:: Task prompt ::
Give the data again in full, with every character unchanged.

[Data extracted from a collection]
——

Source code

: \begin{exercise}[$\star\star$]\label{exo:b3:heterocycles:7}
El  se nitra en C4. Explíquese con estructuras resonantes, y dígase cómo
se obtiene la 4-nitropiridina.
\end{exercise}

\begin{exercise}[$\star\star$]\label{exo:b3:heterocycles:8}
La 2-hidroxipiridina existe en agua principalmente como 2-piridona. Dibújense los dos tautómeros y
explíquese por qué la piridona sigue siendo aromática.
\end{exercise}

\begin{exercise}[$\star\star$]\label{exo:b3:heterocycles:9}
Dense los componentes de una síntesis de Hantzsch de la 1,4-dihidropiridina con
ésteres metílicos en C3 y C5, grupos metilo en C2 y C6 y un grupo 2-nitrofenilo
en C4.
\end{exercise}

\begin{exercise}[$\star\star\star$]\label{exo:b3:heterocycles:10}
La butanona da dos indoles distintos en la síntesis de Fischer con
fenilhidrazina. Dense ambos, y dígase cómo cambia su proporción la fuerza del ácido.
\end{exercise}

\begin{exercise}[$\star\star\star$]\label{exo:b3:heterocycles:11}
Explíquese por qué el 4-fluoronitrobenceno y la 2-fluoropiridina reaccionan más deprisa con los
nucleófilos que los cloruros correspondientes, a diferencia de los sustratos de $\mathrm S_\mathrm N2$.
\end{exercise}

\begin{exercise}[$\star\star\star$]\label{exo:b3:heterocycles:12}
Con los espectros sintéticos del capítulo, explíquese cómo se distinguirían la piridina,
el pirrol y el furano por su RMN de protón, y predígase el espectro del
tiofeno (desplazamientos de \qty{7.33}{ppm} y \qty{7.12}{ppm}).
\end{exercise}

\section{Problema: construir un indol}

——

:: Response to this exercise ::
Source code

: \begin{exercise}[$\star\star$]\label{exo:b3:heterocycles:7}
El  se nitra en C4. Explíquese con estructuras resonantes, y dígase cómo
se obtiene la 4-nitropiridina.
\end{exercise}

\begin{exercise}[$\star\star$]\label{exo:b3:heterocycles:8}
La 2-hidroxipiridina existe en agua principalmente como 2-piridona. Dibújense los dos tautómeros y
explíquese por qué la piridona sigue siendo aromática.
\end{exercise}

\begin{exercise}[$\star\star$]\label{exo:b3:heterocycles:9}
Dense los componentes de una síntesis de Hantzsch de la 1,4-dihidropiridina con
ésteres metílicos en C3 y C5, grupos metilo en C2 y C6 y un grupo 2-nitrofenilo
en C4.
\end{exercise}

\begin{exercise}[$\star\star\star$]\label{exo:b3:heterocycles:10}
La butanona da dos indoles distintos en la síntesis de Fischer con
fenilhidrazina. Dense ambos, y dígase cómo cambia su proporción la fuerza del ácido.
\end{exercise}

\begin{exercise}[$\star\star\star$]\label{exo:b3:heterocycles:11}
Explíquese por qué el 4-fluoronitrobenceno y la 2-fluoropiridina reaccionan más deprisa con los
nucleófilos que los cloruros correspondientes, a diferencia de los sustratos de $\mathrm S_\mathrm N2$.
\end{exercise}

\begin{exercise}[$\star\star\star$]\label{exo:b3:heterocycles:12}
Con los espectros sintéticos del capítulo, explíquese cómo se distinguirían la piridina,
el pirrol y el furano por su RMN de protón, y predígase el espectro del
tiofeno (desplazamientos de \qty{7.33}{ppm} y \qty{7.12}{ppm}).
\end{exercise}

\section{Problema: construir un indol}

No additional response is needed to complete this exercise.